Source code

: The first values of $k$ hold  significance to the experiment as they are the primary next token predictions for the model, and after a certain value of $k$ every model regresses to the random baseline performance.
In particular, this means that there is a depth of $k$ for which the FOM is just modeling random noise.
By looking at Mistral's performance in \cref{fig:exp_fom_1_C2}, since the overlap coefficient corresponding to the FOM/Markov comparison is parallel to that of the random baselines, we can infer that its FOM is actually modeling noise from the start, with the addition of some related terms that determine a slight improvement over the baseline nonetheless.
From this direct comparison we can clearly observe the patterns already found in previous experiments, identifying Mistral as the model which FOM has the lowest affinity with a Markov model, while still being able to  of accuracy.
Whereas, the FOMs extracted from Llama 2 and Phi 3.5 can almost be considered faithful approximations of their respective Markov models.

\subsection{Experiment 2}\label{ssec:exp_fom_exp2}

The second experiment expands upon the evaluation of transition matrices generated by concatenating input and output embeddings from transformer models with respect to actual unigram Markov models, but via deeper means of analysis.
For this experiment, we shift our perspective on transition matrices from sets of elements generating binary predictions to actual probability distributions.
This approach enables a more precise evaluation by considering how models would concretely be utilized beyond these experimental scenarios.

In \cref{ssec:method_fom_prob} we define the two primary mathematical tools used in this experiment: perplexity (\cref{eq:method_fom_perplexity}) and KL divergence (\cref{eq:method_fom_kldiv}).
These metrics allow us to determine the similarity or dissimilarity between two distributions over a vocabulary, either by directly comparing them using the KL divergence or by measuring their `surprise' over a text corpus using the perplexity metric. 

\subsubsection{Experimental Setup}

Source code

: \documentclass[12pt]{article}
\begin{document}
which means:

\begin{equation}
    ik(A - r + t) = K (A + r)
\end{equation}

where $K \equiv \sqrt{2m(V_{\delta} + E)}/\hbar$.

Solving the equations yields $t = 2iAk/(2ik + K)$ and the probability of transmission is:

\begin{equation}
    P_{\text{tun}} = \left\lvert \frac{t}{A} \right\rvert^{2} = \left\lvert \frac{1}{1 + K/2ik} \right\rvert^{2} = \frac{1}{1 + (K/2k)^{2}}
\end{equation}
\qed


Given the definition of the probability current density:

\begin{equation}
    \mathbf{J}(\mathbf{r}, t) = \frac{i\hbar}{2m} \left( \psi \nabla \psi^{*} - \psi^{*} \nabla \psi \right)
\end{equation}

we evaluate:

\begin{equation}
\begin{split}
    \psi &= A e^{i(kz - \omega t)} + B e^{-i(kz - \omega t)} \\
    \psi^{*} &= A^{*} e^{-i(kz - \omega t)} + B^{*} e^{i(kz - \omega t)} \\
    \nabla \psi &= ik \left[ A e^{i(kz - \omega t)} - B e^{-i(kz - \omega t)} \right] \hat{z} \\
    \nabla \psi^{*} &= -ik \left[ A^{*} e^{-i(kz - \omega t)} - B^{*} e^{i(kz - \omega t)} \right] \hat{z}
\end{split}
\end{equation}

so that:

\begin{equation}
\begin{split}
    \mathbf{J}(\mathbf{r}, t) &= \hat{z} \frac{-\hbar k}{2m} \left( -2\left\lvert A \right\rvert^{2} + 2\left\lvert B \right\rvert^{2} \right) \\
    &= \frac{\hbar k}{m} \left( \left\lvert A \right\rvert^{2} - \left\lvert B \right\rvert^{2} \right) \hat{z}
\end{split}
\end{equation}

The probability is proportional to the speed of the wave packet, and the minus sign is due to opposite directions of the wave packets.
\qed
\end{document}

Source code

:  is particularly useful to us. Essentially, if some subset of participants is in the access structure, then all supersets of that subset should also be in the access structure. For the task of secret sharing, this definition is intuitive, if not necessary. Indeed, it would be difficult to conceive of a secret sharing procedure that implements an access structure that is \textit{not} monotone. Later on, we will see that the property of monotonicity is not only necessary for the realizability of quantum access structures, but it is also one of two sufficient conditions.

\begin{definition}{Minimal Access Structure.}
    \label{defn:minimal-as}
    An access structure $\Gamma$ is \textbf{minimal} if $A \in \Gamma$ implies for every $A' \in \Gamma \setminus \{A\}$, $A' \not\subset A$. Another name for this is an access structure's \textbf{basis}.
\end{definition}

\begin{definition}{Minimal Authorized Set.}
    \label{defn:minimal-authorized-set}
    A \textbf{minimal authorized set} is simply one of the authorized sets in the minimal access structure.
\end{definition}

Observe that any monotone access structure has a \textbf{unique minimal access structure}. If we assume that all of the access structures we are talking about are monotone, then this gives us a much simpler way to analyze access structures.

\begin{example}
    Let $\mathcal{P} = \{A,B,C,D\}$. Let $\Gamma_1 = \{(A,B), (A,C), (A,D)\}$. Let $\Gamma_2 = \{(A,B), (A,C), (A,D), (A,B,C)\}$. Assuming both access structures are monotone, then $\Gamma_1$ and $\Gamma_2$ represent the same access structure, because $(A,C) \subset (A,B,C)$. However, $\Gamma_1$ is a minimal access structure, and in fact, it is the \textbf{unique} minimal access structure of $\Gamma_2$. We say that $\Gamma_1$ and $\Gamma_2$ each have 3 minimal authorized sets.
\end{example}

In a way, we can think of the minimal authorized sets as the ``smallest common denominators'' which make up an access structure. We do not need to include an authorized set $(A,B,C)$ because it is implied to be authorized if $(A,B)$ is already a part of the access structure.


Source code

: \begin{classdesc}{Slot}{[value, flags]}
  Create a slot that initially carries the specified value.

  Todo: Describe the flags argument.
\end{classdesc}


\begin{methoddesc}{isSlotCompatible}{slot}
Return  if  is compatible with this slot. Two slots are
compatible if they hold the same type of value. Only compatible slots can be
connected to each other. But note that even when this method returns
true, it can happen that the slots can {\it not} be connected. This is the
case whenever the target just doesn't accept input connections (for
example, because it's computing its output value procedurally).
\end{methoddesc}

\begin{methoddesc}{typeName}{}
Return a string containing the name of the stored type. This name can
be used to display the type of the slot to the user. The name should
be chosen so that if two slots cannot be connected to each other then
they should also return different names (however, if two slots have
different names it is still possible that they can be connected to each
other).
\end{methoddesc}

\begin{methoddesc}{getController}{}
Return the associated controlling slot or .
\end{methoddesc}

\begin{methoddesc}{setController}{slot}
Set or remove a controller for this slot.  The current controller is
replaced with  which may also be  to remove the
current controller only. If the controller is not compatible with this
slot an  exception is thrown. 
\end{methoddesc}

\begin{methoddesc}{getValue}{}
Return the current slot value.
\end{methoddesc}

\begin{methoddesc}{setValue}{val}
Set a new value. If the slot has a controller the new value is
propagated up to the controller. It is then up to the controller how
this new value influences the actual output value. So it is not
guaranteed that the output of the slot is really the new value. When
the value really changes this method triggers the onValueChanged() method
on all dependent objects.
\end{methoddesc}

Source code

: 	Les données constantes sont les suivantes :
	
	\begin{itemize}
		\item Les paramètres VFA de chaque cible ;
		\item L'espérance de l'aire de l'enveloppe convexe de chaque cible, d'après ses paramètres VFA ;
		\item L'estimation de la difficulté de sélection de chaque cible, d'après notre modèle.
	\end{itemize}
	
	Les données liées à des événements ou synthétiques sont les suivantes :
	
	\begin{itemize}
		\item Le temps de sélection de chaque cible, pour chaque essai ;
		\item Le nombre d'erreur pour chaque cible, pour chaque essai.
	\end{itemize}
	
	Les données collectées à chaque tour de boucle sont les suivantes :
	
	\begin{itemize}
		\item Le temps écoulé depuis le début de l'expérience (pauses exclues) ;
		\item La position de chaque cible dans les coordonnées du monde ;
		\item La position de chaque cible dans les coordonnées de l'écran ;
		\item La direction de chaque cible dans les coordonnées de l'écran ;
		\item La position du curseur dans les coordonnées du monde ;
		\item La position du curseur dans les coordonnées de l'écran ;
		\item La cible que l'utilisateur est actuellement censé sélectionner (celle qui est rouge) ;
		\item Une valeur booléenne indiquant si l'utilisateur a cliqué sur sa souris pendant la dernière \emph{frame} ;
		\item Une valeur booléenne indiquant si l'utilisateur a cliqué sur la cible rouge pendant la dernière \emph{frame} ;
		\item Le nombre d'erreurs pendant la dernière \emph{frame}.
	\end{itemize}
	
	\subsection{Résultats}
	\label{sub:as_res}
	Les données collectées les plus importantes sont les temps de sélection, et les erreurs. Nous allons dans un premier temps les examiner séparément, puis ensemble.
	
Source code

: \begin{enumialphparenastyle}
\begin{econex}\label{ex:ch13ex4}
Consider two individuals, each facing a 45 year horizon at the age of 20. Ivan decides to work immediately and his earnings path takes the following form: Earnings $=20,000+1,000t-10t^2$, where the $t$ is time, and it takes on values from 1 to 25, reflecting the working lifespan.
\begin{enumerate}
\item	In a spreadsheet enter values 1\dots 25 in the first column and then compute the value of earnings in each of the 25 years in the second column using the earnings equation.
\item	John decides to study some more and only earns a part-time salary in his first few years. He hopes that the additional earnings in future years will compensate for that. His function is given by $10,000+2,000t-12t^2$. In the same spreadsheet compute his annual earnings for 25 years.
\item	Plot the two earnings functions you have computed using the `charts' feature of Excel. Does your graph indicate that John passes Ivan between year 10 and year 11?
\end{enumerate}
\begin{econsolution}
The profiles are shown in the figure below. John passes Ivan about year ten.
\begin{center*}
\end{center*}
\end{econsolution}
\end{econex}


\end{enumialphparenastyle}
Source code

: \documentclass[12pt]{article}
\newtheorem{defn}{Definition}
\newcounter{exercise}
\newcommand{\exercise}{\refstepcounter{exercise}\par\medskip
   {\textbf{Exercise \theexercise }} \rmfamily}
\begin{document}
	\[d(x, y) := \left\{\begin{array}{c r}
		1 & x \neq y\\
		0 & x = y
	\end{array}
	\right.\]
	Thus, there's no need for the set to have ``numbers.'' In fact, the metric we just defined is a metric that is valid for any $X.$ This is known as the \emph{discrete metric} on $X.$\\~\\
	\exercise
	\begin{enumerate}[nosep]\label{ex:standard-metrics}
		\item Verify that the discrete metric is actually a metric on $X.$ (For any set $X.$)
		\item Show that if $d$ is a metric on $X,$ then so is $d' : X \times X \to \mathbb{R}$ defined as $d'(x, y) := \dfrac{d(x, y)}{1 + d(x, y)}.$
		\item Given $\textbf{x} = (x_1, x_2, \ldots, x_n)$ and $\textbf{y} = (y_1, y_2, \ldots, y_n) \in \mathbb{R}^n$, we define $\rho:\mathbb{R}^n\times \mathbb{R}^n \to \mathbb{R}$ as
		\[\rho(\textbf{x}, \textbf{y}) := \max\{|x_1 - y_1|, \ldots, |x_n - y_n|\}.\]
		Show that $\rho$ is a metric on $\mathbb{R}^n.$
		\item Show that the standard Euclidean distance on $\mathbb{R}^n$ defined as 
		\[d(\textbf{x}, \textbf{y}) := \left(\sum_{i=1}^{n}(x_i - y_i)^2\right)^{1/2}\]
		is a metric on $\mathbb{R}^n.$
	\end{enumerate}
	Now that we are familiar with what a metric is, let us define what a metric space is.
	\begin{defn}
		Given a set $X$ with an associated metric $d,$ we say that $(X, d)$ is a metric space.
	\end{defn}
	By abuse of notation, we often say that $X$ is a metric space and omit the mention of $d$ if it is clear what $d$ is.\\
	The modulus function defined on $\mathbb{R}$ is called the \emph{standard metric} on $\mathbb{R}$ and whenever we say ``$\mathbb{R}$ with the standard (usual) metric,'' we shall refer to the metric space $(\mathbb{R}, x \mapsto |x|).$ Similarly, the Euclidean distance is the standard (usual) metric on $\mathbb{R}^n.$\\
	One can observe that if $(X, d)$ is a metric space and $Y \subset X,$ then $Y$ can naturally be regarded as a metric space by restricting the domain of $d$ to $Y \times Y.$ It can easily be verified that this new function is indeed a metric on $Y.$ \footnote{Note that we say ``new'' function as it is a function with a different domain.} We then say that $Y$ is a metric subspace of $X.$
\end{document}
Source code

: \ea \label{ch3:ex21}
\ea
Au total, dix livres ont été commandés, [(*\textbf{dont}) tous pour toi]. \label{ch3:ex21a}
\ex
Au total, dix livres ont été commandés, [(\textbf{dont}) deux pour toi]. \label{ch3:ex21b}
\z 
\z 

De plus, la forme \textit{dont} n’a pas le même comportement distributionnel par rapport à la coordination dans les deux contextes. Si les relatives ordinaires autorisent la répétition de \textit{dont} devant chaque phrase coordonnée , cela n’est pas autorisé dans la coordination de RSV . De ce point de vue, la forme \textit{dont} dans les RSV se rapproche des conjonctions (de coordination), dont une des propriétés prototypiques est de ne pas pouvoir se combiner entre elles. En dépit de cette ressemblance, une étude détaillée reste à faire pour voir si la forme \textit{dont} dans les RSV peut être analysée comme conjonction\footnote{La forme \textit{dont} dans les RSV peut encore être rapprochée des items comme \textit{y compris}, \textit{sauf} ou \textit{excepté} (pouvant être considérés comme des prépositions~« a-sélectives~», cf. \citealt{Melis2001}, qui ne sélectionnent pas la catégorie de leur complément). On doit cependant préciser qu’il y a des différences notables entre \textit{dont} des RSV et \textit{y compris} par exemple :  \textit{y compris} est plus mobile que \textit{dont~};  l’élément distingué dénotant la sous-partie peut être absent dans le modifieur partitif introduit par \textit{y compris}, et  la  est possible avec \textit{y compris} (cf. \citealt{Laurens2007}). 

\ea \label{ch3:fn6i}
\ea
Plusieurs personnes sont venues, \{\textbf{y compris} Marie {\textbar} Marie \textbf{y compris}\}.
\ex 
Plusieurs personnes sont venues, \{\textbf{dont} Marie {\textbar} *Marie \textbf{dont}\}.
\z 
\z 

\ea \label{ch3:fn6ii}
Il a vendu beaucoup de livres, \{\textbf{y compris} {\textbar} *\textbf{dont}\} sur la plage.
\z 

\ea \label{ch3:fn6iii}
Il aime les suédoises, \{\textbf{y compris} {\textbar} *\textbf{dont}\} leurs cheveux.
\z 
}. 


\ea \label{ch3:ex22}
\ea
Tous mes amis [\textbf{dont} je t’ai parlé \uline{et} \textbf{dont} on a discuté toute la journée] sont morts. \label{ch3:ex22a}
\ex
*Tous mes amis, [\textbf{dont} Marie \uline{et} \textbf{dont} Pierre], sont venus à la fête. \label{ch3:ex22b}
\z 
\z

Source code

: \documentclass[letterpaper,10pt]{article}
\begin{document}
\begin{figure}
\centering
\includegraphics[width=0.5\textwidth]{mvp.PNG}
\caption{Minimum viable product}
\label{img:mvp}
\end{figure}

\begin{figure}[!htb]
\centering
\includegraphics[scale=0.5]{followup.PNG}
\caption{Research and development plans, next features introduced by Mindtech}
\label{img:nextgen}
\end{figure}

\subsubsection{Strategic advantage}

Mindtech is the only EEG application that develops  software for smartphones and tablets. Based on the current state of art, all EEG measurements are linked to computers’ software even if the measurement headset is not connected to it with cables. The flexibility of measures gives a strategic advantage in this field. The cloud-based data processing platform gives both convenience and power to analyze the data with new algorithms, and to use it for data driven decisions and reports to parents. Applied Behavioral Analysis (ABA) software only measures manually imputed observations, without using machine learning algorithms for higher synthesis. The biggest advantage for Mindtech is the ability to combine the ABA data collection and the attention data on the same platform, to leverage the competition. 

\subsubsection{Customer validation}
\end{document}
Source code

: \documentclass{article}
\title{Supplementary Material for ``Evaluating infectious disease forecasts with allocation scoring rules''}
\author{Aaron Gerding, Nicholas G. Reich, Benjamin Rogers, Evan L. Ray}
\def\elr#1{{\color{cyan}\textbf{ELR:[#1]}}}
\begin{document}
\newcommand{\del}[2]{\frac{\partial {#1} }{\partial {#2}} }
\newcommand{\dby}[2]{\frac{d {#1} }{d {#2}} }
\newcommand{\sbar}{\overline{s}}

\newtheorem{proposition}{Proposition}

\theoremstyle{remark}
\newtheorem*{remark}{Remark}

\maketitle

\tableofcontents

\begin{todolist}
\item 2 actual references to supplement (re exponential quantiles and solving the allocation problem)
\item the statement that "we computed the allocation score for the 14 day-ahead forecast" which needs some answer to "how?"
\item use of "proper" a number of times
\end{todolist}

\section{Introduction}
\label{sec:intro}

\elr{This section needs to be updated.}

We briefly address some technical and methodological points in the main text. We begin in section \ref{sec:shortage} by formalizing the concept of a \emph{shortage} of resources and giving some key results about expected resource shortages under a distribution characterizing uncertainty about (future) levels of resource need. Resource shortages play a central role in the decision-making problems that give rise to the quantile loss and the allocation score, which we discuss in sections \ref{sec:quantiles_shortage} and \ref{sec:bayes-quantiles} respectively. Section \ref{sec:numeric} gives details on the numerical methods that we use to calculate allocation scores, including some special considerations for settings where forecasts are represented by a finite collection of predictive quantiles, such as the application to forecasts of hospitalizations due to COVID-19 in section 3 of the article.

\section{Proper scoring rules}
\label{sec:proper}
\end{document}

□ □ □ □

• [PROBLEM]:
Tell how many lines in the records above carry the word "paramètres". Only the number should appear in the reply.

• [REPLY TO THE TASK]:
2